NikolausKloster, a 600 year-old monastery in Germany, has an atmosphere that I would describe as a charming castle mixed with frat house. This special place was home to me and 23 others for a week as we learned about key issues of sustainability and attempted to tackle some of them. This was the second Sustainable Summer School, and I was grateful to be sponsored as attendee by Designmatters, the social impact design department at my school, Art Center College of Design.
“Summer” is a loose term, however, because September in Duesseldorf can get quite cold as I discovered. The warmth of my company was tremendous; a point that illustrated the value of bio-diversity. Our culturally diverse group hailed from nine different countries and this added richness to the experience. All the workshop participants were either design students or practicing designers, but we were in the company of a philosopher, sociologist, artists, a CEO and ecological researchers. The program was born out of collaboration between faculty from the Wuppertal Institute for Climate, Environment and Energy and Ecosign, an ecologically focused design academy.

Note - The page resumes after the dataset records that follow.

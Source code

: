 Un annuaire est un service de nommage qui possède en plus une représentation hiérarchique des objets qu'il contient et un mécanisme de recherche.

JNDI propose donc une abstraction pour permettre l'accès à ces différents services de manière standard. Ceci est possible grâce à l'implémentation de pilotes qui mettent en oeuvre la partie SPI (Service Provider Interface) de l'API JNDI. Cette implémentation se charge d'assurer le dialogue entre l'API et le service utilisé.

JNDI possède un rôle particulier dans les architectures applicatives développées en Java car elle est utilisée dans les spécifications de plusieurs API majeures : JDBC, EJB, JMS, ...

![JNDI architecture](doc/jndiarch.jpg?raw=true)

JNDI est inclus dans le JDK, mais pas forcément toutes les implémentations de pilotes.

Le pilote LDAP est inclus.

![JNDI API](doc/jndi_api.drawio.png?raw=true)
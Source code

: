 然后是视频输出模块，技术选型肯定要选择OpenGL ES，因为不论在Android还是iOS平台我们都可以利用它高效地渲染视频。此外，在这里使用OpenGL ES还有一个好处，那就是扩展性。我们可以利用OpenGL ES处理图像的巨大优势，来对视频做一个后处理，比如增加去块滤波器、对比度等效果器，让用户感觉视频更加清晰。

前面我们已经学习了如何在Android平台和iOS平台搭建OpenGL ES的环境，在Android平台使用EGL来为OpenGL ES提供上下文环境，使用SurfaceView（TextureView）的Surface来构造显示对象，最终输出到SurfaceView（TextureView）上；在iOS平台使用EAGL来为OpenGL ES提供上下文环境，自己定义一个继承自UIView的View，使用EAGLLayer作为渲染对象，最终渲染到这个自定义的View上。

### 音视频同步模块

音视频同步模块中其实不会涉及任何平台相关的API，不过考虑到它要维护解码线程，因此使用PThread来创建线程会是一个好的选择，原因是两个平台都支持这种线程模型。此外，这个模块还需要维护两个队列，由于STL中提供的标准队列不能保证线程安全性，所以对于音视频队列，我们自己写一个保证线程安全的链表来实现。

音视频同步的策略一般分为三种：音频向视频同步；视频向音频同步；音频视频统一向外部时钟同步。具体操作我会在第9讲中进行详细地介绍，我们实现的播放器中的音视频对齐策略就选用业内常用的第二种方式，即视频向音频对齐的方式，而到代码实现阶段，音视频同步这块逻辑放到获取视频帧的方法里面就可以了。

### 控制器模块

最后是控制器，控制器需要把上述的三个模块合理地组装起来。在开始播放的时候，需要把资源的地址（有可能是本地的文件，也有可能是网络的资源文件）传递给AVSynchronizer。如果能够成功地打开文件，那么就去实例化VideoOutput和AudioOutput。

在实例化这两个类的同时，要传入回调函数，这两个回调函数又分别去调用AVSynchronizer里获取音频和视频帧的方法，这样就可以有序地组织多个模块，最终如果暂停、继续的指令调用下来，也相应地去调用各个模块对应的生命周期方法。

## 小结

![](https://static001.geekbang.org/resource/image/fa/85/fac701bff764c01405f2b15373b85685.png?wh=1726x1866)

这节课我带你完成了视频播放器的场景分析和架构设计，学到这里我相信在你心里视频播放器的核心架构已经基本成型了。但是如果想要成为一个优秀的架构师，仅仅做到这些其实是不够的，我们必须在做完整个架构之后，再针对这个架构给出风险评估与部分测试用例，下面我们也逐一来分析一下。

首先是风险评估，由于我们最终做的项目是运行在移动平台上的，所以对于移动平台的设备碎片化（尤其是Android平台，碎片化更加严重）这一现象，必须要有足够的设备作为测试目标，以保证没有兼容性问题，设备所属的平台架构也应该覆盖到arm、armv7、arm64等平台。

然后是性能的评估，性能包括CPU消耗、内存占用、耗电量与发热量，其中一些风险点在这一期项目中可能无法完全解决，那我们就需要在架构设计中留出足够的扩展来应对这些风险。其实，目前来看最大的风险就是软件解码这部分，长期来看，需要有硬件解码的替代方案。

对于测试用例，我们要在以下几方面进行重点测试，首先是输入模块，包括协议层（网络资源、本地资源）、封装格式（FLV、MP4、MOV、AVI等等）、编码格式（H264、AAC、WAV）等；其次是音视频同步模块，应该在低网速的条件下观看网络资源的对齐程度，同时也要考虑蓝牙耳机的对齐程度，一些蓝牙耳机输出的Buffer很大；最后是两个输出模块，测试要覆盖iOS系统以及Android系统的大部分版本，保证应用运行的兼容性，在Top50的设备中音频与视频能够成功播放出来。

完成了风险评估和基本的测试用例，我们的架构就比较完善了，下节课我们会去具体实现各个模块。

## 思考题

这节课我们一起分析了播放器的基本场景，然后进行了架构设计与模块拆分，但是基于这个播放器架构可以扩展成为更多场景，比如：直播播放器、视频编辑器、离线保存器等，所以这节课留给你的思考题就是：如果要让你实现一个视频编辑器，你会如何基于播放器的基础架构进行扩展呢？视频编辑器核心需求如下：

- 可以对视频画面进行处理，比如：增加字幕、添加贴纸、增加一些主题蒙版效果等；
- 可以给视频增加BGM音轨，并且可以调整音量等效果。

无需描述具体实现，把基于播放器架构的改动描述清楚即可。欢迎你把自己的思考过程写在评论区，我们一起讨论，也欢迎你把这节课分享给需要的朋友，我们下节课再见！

For the week we stayed in this sanctuary with little internet and poor cell reception; it was great. The brothers of the order made our food and much of it was grown on site. We left the countryside for one day to visit Cologne and hear expert speakers at Ecosign.
Biologists and a sociologist presented two points of view on swarms and swarm intelligence. Their research was fascinating and their debate heated. Experiments illustrated the dynamic probability of humans to behave like a swarm. All this while psychological factors would indicate that this behavior would never be predictable when applied to humans.
Another point communicated was that a group may be able to solve a problem that no one individual in the group is able to. Then it was up to our teams of designers to present the relevance we believed it had to design. Throughout the week I was elected to present as a native English speaker and because I was “the easiest to understand,” though there was a proper Brit on call. I suppose I have Hollywood to thank for that.